§ EXERCISE DIRECTIONS
How many of the lines below contain "left"? Answer with that number alone.

§ SOURCE DATA
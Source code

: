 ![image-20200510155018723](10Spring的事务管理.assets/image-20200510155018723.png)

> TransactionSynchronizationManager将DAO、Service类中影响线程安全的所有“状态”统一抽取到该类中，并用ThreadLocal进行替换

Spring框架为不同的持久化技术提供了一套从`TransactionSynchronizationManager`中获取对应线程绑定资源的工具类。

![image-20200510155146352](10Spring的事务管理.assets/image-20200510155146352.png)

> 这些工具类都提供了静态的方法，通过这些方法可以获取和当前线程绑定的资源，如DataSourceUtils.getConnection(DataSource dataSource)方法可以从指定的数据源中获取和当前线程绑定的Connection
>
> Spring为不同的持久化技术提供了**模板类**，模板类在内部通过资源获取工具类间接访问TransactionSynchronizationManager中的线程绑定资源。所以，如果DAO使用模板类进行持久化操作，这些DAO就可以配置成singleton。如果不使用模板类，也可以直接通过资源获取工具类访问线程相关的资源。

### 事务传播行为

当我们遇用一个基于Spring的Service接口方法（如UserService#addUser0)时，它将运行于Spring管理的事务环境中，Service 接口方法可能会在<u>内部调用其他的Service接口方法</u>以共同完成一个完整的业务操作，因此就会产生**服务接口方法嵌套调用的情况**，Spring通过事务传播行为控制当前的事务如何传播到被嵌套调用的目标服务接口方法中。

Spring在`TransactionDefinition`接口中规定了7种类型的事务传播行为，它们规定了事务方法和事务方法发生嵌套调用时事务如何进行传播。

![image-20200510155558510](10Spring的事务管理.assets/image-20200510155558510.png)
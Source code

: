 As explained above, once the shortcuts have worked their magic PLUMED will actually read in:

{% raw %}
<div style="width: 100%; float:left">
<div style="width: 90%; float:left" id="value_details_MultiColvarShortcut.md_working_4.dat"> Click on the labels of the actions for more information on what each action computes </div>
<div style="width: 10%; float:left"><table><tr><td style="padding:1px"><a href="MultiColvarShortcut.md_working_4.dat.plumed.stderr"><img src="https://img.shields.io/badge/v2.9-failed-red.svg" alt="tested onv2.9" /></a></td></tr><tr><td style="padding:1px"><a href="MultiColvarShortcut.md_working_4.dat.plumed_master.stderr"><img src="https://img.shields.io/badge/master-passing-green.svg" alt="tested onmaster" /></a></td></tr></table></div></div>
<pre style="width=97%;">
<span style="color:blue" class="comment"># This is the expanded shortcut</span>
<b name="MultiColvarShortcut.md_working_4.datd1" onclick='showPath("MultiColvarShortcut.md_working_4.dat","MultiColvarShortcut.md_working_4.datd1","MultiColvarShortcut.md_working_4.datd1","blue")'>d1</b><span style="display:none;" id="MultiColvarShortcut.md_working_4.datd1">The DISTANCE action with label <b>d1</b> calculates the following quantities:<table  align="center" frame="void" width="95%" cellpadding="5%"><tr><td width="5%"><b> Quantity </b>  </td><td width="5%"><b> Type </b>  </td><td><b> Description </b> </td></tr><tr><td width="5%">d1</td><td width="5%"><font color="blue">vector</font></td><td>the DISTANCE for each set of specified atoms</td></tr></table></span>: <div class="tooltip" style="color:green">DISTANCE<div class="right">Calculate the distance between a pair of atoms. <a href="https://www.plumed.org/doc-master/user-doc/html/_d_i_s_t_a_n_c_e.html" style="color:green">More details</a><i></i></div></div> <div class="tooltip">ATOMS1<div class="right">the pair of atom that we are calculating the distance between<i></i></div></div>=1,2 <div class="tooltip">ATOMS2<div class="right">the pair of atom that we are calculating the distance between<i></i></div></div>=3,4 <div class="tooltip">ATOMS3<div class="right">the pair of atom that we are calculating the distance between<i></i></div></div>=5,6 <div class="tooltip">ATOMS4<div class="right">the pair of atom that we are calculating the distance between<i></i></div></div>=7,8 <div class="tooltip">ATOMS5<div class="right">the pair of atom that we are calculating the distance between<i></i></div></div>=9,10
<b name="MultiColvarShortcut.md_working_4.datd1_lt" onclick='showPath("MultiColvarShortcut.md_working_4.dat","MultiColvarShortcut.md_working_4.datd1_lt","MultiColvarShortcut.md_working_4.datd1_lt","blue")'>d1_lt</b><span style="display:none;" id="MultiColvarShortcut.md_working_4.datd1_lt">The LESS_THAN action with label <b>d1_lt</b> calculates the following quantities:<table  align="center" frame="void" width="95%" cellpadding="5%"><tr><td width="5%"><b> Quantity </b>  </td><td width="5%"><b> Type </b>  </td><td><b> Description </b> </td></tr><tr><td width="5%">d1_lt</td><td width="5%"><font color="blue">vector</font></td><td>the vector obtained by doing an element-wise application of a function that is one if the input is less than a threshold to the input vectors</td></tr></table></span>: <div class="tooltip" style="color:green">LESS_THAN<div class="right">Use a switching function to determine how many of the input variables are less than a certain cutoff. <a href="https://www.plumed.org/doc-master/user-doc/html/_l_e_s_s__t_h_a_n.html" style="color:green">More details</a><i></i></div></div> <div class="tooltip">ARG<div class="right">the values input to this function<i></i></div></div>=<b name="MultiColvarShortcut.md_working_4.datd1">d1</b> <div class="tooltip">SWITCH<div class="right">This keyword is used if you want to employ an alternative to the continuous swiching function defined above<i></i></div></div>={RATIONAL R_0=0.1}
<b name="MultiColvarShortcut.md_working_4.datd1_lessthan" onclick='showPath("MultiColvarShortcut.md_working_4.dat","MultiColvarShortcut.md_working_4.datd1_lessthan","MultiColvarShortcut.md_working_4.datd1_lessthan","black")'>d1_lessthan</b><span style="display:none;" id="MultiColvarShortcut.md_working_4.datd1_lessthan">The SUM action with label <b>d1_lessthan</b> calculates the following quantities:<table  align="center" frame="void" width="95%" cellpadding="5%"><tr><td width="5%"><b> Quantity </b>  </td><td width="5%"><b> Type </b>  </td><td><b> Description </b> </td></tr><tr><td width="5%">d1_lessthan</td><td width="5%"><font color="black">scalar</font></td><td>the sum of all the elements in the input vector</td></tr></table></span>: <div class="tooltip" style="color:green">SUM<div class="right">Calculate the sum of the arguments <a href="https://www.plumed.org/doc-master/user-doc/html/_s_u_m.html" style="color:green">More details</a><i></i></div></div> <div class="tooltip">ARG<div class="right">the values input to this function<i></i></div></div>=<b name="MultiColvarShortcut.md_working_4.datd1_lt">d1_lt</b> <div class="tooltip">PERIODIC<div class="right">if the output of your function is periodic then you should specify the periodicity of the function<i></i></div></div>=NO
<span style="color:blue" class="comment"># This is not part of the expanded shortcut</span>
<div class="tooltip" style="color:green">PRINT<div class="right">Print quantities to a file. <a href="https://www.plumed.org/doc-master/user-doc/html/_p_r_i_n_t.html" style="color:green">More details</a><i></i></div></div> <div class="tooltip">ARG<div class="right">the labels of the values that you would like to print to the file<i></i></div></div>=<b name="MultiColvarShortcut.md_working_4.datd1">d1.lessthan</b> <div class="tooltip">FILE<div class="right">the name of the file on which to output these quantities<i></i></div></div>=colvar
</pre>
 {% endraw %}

§ RESULT OF THIS TASK
3